The capacity for the great and the good of the tranzie world to get together and blather – usually at our expense – seems unending.
One of their latest gab-fests is "World Water Week", celebrated by the egregious Euractiv. It publishes an article which has scientists and experts from around the world warning that "global food wastage must be halved by 2025 to meet the challenges of feeding the rapidly-growing population and preserving global water supplies."
The event was also reported by AFP two days ago, not that I noticed, and it seems to have been ignored completely by the MSM. However, that report did usefully remind us that "as much as half the water used to grow food world-wide is lost due to waste," since "roughly fifty percent of the food that farmers grow is lost or wasted."
The outcome of the deliberations was that, "Weak policy, poor management, increasing waste and exploding water demands are pushing the planet towards the tipping point of global water crisis," with the meeting calling on governments "to place an effective water-saving strategy, requiring that food wastage be minimised, firmly on the political agenda."
All good stuff, of course, but what is missing entirely is a recognition that current policy initiatives, such as the EU's pesticide directive are set to make the situation immeasurably worse.

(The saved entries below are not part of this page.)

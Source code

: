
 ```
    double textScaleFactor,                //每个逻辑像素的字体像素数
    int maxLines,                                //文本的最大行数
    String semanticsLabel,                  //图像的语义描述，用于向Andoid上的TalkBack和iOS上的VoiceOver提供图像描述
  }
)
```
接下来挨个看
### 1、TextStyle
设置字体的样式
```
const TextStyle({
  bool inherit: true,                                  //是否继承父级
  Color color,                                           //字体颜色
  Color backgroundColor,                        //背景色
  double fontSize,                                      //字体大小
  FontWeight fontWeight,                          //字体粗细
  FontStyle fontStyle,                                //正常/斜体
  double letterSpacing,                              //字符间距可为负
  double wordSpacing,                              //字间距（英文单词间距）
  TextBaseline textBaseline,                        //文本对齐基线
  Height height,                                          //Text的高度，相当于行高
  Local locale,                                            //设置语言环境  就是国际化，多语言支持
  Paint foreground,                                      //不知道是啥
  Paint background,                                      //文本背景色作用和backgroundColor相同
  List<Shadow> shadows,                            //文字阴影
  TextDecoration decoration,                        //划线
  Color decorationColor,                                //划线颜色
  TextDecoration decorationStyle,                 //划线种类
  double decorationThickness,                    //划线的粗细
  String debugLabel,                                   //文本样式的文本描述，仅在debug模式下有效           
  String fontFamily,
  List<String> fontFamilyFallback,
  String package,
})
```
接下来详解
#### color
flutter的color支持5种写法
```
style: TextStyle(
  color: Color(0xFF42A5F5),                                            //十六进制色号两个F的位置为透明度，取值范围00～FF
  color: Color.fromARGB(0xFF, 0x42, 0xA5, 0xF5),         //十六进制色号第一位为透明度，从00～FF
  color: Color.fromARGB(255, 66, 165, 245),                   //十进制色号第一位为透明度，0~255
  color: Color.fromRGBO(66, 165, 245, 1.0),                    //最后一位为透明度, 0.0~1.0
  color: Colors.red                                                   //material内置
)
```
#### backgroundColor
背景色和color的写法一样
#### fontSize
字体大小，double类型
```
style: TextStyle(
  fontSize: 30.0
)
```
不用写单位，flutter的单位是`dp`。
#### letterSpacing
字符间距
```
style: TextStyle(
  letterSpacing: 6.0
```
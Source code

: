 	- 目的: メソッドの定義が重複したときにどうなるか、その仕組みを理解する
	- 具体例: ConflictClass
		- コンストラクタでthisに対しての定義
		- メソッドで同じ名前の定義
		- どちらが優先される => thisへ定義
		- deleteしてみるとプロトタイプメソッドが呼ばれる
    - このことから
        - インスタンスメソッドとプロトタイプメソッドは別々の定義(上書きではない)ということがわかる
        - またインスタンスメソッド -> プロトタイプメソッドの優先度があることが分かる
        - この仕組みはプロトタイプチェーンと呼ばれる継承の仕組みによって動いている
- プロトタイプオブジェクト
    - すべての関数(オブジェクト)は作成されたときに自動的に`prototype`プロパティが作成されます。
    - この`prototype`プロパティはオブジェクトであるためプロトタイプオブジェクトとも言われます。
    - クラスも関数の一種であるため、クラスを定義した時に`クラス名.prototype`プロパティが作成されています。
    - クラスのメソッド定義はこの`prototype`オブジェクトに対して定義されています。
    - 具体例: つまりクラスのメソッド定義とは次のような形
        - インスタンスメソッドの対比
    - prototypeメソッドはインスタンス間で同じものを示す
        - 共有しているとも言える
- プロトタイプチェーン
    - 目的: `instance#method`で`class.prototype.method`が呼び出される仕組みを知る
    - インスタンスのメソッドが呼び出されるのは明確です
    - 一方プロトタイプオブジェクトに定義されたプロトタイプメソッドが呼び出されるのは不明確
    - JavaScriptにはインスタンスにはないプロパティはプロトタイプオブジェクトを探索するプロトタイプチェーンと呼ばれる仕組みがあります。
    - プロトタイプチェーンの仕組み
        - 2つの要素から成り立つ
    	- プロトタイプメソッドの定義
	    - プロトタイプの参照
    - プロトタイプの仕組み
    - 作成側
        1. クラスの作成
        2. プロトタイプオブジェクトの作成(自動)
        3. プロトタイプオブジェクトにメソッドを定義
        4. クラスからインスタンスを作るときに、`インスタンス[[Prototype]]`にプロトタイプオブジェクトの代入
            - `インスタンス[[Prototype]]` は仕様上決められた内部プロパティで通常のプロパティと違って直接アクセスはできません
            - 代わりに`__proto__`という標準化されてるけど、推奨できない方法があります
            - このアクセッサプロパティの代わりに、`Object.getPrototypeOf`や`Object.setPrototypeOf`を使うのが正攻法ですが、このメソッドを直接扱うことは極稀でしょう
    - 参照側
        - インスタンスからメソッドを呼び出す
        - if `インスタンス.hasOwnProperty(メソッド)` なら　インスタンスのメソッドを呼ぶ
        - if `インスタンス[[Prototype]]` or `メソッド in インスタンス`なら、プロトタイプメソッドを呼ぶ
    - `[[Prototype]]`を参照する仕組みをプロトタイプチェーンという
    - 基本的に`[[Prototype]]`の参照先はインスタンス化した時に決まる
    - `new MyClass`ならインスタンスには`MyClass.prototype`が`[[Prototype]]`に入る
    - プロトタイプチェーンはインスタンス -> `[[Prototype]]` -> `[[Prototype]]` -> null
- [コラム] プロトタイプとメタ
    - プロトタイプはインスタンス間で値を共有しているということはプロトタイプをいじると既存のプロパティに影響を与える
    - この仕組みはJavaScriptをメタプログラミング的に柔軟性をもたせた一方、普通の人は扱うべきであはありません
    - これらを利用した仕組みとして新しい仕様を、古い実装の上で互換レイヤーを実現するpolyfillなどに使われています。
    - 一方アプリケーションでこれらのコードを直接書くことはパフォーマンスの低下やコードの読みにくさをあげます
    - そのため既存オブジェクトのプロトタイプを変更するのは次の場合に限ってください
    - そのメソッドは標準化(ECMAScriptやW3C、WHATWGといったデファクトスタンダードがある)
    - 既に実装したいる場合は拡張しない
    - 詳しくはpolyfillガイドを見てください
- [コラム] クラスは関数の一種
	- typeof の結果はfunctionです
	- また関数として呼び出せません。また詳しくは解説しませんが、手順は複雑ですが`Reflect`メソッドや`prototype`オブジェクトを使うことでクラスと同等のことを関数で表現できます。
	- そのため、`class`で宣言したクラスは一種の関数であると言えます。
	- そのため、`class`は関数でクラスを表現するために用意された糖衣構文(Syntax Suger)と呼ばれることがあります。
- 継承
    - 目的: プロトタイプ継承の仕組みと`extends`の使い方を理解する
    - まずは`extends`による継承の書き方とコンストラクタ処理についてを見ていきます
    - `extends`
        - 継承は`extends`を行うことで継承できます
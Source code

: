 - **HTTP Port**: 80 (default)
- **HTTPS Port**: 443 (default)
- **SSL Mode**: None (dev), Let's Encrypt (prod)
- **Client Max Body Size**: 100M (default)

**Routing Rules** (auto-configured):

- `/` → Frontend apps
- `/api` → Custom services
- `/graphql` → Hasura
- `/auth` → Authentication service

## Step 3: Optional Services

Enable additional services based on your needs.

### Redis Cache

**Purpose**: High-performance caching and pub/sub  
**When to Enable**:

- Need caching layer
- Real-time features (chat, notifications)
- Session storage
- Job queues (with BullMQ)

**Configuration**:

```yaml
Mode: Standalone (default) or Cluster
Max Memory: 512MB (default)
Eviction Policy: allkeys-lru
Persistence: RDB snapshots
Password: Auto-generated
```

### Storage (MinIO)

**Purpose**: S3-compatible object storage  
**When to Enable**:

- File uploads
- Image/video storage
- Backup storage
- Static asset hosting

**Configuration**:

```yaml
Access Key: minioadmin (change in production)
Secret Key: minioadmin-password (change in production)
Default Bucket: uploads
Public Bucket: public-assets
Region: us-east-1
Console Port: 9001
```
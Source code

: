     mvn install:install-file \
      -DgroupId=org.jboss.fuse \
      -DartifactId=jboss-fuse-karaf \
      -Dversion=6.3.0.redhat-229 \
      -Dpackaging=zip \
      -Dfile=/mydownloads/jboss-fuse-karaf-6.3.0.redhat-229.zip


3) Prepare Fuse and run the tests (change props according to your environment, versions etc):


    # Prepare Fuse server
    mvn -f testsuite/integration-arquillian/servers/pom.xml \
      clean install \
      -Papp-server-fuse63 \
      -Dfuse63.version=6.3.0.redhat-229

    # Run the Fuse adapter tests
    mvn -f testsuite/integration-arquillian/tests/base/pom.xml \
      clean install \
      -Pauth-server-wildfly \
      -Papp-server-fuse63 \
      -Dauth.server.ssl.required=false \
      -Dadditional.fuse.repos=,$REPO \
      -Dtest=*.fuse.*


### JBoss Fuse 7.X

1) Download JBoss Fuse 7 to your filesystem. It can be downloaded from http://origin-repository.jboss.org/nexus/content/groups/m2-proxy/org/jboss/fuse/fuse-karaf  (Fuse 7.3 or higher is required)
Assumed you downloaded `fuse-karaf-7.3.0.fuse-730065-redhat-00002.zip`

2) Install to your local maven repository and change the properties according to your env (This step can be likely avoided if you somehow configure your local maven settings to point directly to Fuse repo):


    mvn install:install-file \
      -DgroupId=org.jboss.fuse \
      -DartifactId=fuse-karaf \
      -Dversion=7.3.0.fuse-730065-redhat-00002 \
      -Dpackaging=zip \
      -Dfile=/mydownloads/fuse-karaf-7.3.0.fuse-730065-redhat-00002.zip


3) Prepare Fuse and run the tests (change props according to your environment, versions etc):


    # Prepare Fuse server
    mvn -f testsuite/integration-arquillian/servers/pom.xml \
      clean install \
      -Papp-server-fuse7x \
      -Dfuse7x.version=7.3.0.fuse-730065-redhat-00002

Despite this, the emphasis on waste is no bad thing. Far too often, the bulk of effort is directed at increasing production, heedless of the fact that, globally, half of that which is produced is then lost. Without devoting any more acreage to food production, the amount of produce that could be brought to market could be doubled if more attention was paid to disease and pest control, better storage and better distribution.
As much attention, though, needs to be given to perverse policy initiatives - for which the EU is justly famous - which actually create more problems than they solve. But then resolving these would require forcing the EU to act rationally, which is probably beyond the capability of mere mortals. Solving the world food crisis – or any other crisis for that matter – is child's play by comparison.